And while we are contemplating French chocolate creations, let us also remember the most typical and beloved of French chocolaty sins, la Mousse au Chocolat. My late brother Charles learned the art of making chocolate mousse at the tender age of seven at the knee of his maman d’été, his summer mama, in La Baule at the beautiful Côte d’Armour in Brittany. I have carried his recipe around with me through continents and decades, yet I never prepared the dessert until early last Saturday morning, when I decided to pull out the kitchen machine and whip up his mousse for our lunch guests. Not entirely “his” mousse, as I worked in my own little twist by omitting one of the ingredients, heavy cream, while adding a new one.

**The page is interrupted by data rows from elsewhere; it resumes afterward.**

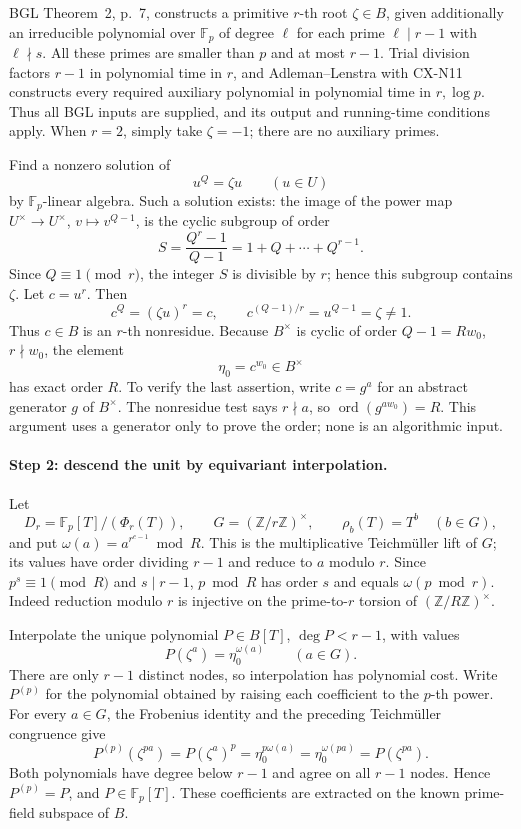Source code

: \documentclass[11pt,a4paper]{article}
\begin{document}
BGL Theorem~2, p.~7, constructs a primitive \(r\)-th root
\(\zeta\in B\), given additionally an irreducible polynomial
over \(\mathbb F_p\) of degree \(\ell\) for each prime
\(\ell\mid r-1\) with \(\ell\nmid s\).
All these primes are smaller than \(p\) and at most \(r-1\).
Trial division factors \(r-1\) in polynomial time in \(r\),
and Adleman--Lenstra with CX-N11 constructs every required
auxiliary polynomial in polynomial time in \(r,\log p\).
Thus all BGL inputs are supplied, and its output and running-time
conditions apply. When \(r=2\), simply take \(\zeta=-1\);
there are no auxiliary primes.

Find a nonzero solution of
\[
 u^Q=\zeta u\qquad (u\in U)
\]
by \(\mathbb F_p\)-linear algebra.
Such a solution exists: the image of the power map
\(U^\times\to U^\times\), \(v\mapsto v^{Q-1}\), is the
cyclic subgroup of order
\[
 S=\frac{Q^r-1}{Q-1}=1+Q+\cdots+Q^{r-1}.
\]
Since \(Q\equiv1\pmod r\), the integer \(S\) is divisible
by \(r\); hence this subgroup contains \(\zeta\).
Let \(c=u^r\). Then
\[
 c^Q=(\zeta u)^r=c,
 \qquad c^{(Q-1)/r}=u^{Q-1}=\zeta\ne1.
\]
Thus \(c\in B\) is an \(r\)-th nonresidue.
Because \(B^\times\) is cyclic of order \(Q-1=R w_0\),
\(r\nmid w_0\), the element
\[
 \eta_0=c^{w_0}\in B^\times
\]
has exact order \(R\).
To verify the last assertion, write \(c=g^a\) for an abstract
generator \(g\) of \(B^\times\).
The nonresidue test says \(r\nmid a\), so
\(\operatorname{ord}(g^{a w_0})=R\).
This argument uses a generator only to prove the order; none is
an algorithmic input.

\paragraph{Step 2: descend the unit by equivariant interpolation.}
Let
\[
 D_r=\mathbb F_p[T]/(\Phi_r(T)),\qquad
 G=(\mathbb Z/r\mathbb Z)^\times,
 \qquad \rho_b(T)=T^b\quad(b\in G),
\]
and put \(\omega(a)=a^{r^{e-1}}\bmod R\).
This is the multiplicative Teichm\"uller lift of \(G\); its
values have order dividing \(r-1\) and reduce to \(a\) modulo
\(r\).
Since \(p^s\equiv1\pmod R\) and \(s\mid r-1\),
\(p\bmod R\) has order \(s\) and equals
\(\omega(p\bmod r)\).
Indeed reduction modulo \(r\) is injective on the
prime-to-\(r\) torsion of \((\mathbb Z/R\mathbb Z)^\times\).

Interpolate the unique polynomial \(P\in B[T]\),
\(\deg P<r-1\), with values
\[
 P(\zeta^a)=\eta_0^{\omega(a)}\qquad(a\in G).
\]
There are only \(r-1\) distinct nodes, so interpolation has
polynomial cost.
Write \(P^{(p)}\) for the polynomial obtained by raising each
coefficient to the \(p\)-th power.
For every \(a\in G\), the Frobenius identity and the preceding
Teichm\"uller congruence give
\[
 P^{(p)}(\zeta^{pa})
   =P(\zeta^a)^p
   =\eta_0^{p\omega(a)}
   =\eta_0^{\omega(pa)}
   =P(\zeta^{pa}).
\]
Both polynomials have degree below \(r-1\) and agree on all
\(r-1\) nodes. Hence \(P^{(p)}=P\), and
\(P\in\mathbb F_p[T]\).
These coefficients are extracted on the known prime-field
subspace of \(B\).
\end{document}
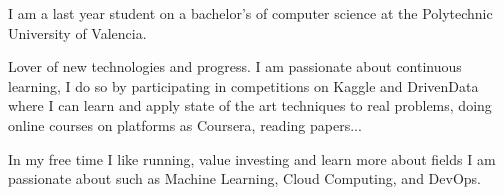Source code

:\vspace{3mm}

\begin{cvparagraph}
I am a last year student on a bachelor's of computer science at the Polytechnic University of Valencia.

Lover of new technologies and progress. I am passionate about continuous learning, I do so by participating in competitions on Kaggle and DrivenData where I can learn and apply state of the art techniques to real problems, doing online courses on platforms as Coursera, reading papers...

In my free time I like running, value investing and learn more about fields I am passionate about such as Machine Learning, Cloud Computing, and DevOps.
\end{cvparagraph}
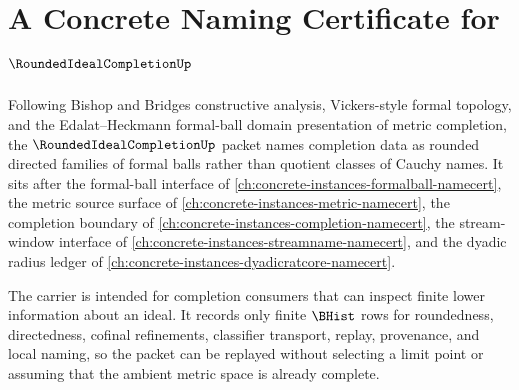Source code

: \chapter{A Concrete Naming Certificate for $\RoundedIdealCompletionUp$}
\label{ch:concrete-instances-rounded-ideal-completion-namecert}

Following Bishop and Bridges constructive analysis, Vickers-style formal topology, and the Edalat--Heckmann formal-ball domain presentation of metric completion, the $\RoundedIdealCompletionUp$ packet names completion data as rounded directed families of formal balls rather than quotient classes of Cauchy names. It sits after the formal-ball interface of \autoref{ch:concrete-instances-formalball-namecert}, the metric source surface of \autoref{ch:concrete-instances-metric-namecert}, the completion boundary of \autoref{ch:concrete-instances-completion-namecert}, the stream-window interface of \autoref{ch:concrete-instances-streamname-namecert}, and the dyadic radius ledger of \autoref{ch:concrete-instances-dyadicratcore-namecert}.

The carrier is intended for completion consumers that can inspect finite lower information about an ideal. It records only finite $\BHist$ rows for roundedness, directedness, cofinal refinements, classifier transport, replay, provenance, and local naming, so the packet can be replayed without selecting a limit point or assuming that the ambient metric space is already complete.

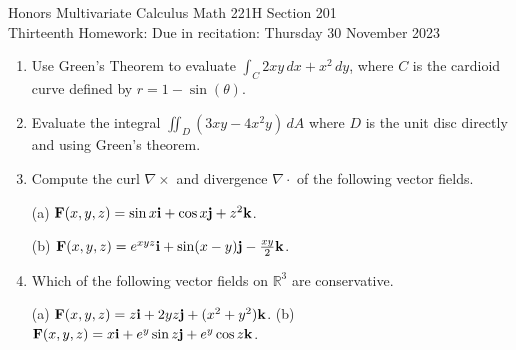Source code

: \documentclass[12pt]{article}
\newcommand{\RR}{{\mathbb R}}  %
\newcommand{\bfF}{{\bf F}}    %
\newcommand{\bfi}{{\bf i}}    %
\newcommand{\bfj}{{\bf j}}    %
\newcommand{\bfk}{{\bf k}}    %
\begin{document}
\LARGE 
\noindent
{\color{Maroon}Honors Multivariate Calculus \hfill Math 221H Section 201}\vspace{2pt}\\
\large
Thirteenth Homework:\hfill 
Due in recitation: Thursday 30 November 2023\vspace{2pt}

\normalsize
    \vspace{2pt}

\begin{enumerate}


\item  
  Use Green's Theorem to evaluate $\int_C 2xy\, dx + x^2\, dy$, where $C$ is the cardioid curve defined by\newline
  $r=1-\sin(\theta)$.\vspace{-2pt}
   
\item
  Evaluate the integral ${\displaystyle \iint_D (3xy -4x^2y)\, dA}$ where $D$ is the unit disc directly and using Green's theorem.
  \vspace{-2pt}

\item Compute the curl $\nabla\times$ and divergence $\nabla \cdot$ of the following vector fields.

  (a) $\bfF(x,y,z) = \sin x \bfi + \cos x \bfj + z^2 \bfk$.


  (b) $\bfF(x,y,z) = e^{xyz}\bfi + \sin(x-y)\bfj - \tfrac{xy}{2}\bfk$.
\vspace{-2pt}
   
\item Which of the following vector fields on $\RR^3$ are conservative.

  (a) $\bfF(x,y,z)=z\bfi + 2yz\bfj + (x^2+y^2)\bfk$.
  \qquad
  (b) $\bfF(x,y,z)= x\bfi + e^y\sin z \bfj + e^y \cos z\bfk$.
\vspace{-2pt}
   

\end{enumerate}
\end{document}
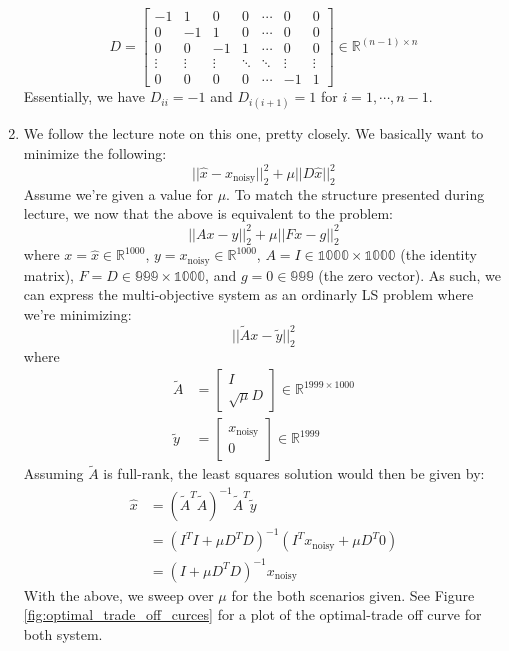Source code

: \documentclass[12pt]{exam}
\begin{document}
\begin{questions}
\begin{solution}
\begin{enumerate}[label=(\alph*)]
\[      D =
        \begin{bmatrix}
          -1 & 1 & 0 & 0 & \cdots & 0 & 0 \\
          0 & -1 & 1 & 0 & \cdots & 0 & 0 \\
          0 & 0 & -1 & 1 & \cdots & 0 & 0 \\
          \vdots & \vdots & \vdots & \ddots & \ddots & \vdots & \vdots \\
          0 & 0 & 0 & 0  & \cdots & -1 & 1
        \end{bmatrix} \in \mathbb{R}^{(n-1) \times n}
    \]
    Essentially, we have $D_{ii} = -1$ and $D_{i(i+1)} = 1$ for $i = 1, \cdots, n - 1$.

    \item We follow the lecture note on this one, pretty closely. We basically want to minimize the following:
      \[
        || \hat{x} - x_{\text{noisy}}||_2^2 + \mu || D\hat{x} ||_2^2
      \]
      Assume we're given a value for $\mu$. To match the structure presented during lecture, we now that the above is equivalent to the problem:
      \[
        ||Ax - y||_2^2 + \mu ||Fx - g||_2^2
      \]
      where $x = \hat{x} \in \mathbb{R}^{1000}$, $y = x_{\text{noisy}} \in \mathbb{R}^{1000}$, $A = I \in \mathbb{1000 \times 1000}$ (the identity matrix), $F = D \in \mathbb{999 \times 1000}$, and $g = 0 \in \mathbb{999}$ (the zero vector). As such, we can express the multi-objective system as an ordinarly LS problem where we're minimizing:
      \[
        ||\tilde{A}x - \tilde{y}||_2^2
      \]
      where 
      \begin{align*}
        \tilde{A} &=
          \begin{bmatrix}
            I \\
            \sqrt{\mu}D
          \end{bmatrix} \in \mathbb{R}^{1999 \times 1000} \\
          \tilde{y} &= 
          \begin{bmatrix}
            x_{\text{noisy}} \\
            0
          \end{bmatrix} \in \mathbb{R}^{1999}
      \end{align*}
      Assuming $\tilde{A}$ is full-rank, the least squares solution would then be given by:
      \begin{align*}
        \hat{x} &= (\tilde{A}^T\tilde{A})^{-1}\tilde{A}^T\tilde{y} \\
        &= (I^TI + \mu D^TD)^{-1}(I^Tx_{\text{noisy}} + \mu D^T 0) \\
        &= (I + \mu D^TD)^{-1}x_{\text{noisy}}
      \end{align*}
      With the above, we sweep over $\mu$ for the both scenarios given. See Figure \ref{fig:optimal_trade_off_curces} for a plot of the optimal-trade off curve for both system.


\end{enumerate}
\end{solution}
\end{questions}
\end{document}
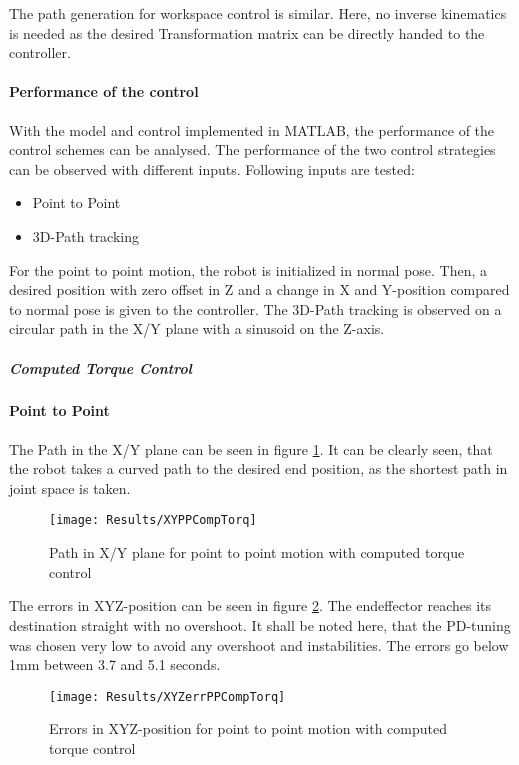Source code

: The path generation for workspace control is similar. Here, no inverse kinematics is needed as the desired Transformation matrix can be directly handed to the controller. 

\paragraph{Performance of the control}

With the model and control implemented in MATLAB, the performance of the control schemes can be analysed.
The performance of the two control strategies can be observed with different inputs.
Following inputs are tested:
\begin{itemize}
	\item Point to Point
	\item 3D-Path tracking
\end{itemize}
For the point to point motion, the robot is initialized in normal pose. Then, a desired position with zero offset in Z and a change in X and Y-position compared to normal pose is given to the controller.
The 3D-Path tracking is observed on a circular path in the X/Y plane with a sinusoid on the Z-axis.


\subparagraph{Computed Torque Control}

\paragraph{Point to Point}
The Path in the X/Y plane can be seen in figure  \ref{fig:XYPPCompTorq}. 
It can be clearly seen, that the robot takes a curved path to the desired end position, as the shortest path in joint space is taken.
\begin{figure}[H]
	\texttt{[image: Results/XYPPCompTorq]}
	\caption{Path in X/Y plane for point to point motion with computed torque control}
	\label{fig:XYPPCompTorq}
\end{figure}
The errors in XYZ-position can be seen in figure \ref{fig:XYZerrPPCompTorq}. %
The endeffector reaches its destination straight with no overshoot. It shall be noted here, that the PD-tuning was chosen very low to avoid any overshoot and instabilities. The errors go below 1mm between 3.7 and 5.1 seconds.
\begin{figure}[H]
	\texttt{[image: Results/XYZerrPPCompTorq]}
	\caption{Errors in XYZ-position for point to point motion with computed torque control}
	\label{fig:XYZerrPPCompTorq}
\end{figure}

La Nouvelle Mousse au Chocolat façon Basque

  • 200 g de chocolat noir, soit 70% de cacao de la meilleure qualité (!)
  • 40 g de beurre doux
  • 80 g de sucre en poudre
  • 4 gros œufs très frais, séparés
  • 1/2 cuillère à café de Piment d’Espelette*
  • une pincée de sel

Preparation:

  1. Separate the eggs, then beat the egg whites with the pinch of salt to form very stiff peaks. Put the bowl in the fridge.
  2. Melt the chocolate with the butter and the chili in a microwave – or a bain-marie if you prefer – making sure to use moderate heat so you won’t burn the chocolate. Stir to combine.
  3. Beat the yolks with the sugar until fluffy, very fluffy, one yolk at a time.
  4. Combine the warm chocolate sauce with the sweet yolk cream.
  5. Very gently fold in the stiffly beaten egg whites until all the white “spots” are gone.
  6. Distribute the chocolate mousse into individual serving dishes and cool for several hours.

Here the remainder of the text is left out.